_Stored data entries_

◇ ◇ ◇ ◇ ◇ ◇ ◇

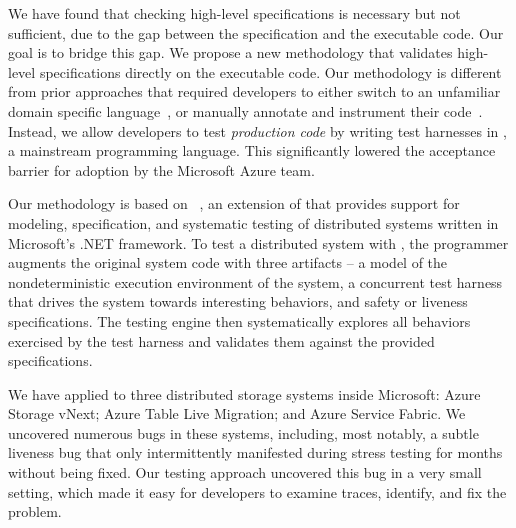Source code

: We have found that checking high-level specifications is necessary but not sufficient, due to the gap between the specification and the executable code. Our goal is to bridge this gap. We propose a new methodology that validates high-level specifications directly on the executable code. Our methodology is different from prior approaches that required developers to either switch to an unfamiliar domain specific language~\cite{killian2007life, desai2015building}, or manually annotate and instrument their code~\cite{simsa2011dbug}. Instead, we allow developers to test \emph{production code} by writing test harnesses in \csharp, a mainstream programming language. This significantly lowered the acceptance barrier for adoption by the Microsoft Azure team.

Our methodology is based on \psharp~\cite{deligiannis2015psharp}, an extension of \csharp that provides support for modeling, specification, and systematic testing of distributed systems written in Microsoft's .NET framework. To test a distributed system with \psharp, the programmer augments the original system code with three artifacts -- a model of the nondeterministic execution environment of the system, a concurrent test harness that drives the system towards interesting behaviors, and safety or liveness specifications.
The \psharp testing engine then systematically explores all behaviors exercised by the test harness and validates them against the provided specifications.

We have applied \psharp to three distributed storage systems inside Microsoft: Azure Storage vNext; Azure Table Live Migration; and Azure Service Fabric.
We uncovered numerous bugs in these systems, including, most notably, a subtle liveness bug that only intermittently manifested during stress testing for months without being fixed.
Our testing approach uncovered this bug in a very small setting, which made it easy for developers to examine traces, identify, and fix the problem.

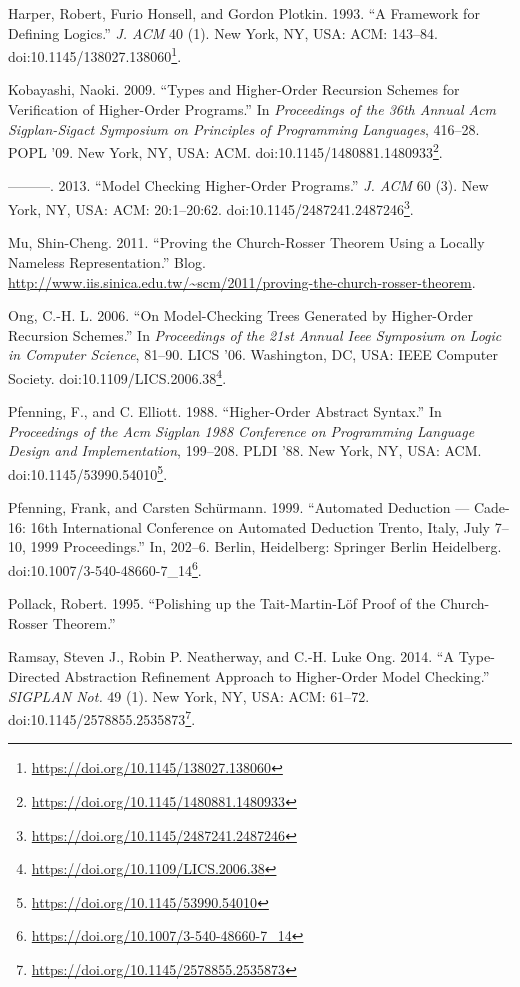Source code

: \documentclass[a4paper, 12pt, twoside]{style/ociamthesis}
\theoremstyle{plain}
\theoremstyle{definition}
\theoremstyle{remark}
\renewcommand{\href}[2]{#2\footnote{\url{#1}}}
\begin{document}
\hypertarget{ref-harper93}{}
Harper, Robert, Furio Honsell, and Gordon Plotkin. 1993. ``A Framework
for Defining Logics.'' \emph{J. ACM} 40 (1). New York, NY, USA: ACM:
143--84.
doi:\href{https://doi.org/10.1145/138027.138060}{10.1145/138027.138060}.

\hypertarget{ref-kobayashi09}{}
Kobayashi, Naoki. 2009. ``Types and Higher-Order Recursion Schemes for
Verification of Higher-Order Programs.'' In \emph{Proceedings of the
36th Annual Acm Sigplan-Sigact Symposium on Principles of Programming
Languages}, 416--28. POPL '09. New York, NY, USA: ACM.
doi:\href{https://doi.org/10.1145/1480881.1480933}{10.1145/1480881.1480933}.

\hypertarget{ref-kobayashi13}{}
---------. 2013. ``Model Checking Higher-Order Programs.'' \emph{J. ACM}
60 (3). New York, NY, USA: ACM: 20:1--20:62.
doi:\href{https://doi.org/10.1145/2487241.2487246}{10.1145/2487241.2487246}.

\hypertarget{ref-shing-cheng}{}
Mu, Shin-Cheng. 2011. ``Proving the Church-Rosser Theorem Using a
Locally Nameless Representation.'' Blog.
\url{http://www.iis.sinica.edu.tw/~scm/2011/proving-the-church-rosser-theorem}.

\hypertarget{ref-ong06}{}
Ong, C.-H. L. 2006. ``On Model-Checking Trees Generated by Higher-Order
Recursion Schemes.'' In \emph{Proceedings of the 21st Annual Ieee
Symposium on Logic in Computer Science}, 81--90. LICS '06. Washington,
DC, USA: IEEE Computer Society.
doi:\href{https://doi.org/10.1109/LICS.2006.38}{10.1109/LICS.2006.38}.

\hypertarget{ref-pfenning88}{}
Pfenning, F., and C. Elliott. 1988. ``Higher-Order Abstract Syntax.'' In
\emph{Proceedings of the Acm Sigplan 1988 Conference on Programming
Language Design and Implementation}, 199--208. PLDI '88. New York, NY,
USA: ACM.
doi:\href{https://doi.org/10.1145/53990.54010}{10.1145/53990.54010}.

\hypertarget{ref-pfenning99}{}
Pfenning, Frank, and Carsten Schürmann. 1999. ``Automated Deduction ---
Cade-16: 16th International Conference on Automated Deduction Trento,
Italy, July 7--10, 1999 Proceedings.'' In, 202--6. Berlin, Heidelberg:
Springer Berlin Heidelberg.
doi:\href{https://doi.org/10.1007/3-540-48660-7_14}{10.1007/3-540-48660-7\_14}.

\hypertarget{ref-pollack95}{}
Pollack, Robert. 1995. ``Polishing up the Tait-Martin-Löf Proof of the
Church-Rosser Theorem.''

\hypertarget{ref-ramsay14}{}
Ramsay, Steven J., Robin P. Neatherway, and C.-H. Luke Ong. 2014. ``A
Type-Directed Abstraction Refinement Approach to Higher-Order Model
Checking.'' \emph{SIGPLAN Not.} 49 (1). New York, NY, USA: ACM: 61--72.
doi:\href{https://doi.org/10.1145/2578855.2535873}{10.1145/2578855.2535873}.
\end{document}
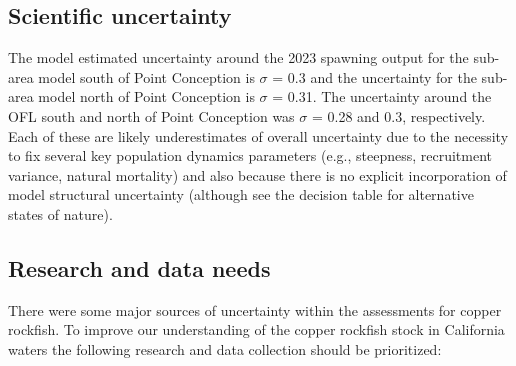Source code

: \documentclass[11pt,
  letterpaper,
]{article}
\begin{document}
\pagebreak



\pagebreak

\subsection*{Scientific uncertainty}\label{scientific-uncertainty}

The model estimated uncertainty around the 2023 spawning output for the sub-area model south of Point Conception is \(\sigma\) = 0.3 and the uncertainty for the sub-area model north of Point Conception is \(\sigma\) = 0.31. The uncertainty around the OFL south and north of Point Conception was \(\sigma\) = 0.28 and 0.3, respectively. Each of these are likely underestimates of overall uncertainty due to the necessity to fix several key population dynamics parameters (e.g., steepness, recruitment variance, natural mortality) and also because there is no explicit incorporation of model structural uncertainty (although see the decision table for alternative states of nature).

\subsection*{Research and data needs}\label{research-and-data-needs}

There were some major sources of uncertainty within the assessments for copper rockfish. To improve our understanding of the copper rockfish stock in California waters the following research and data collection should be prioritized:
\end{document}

◇ ◇ ◇ ◇ ◇ ◇ ◇

_What is expected_
Where a line of the records contains the word "three", count it; state only the final tally.

_Task answer_
2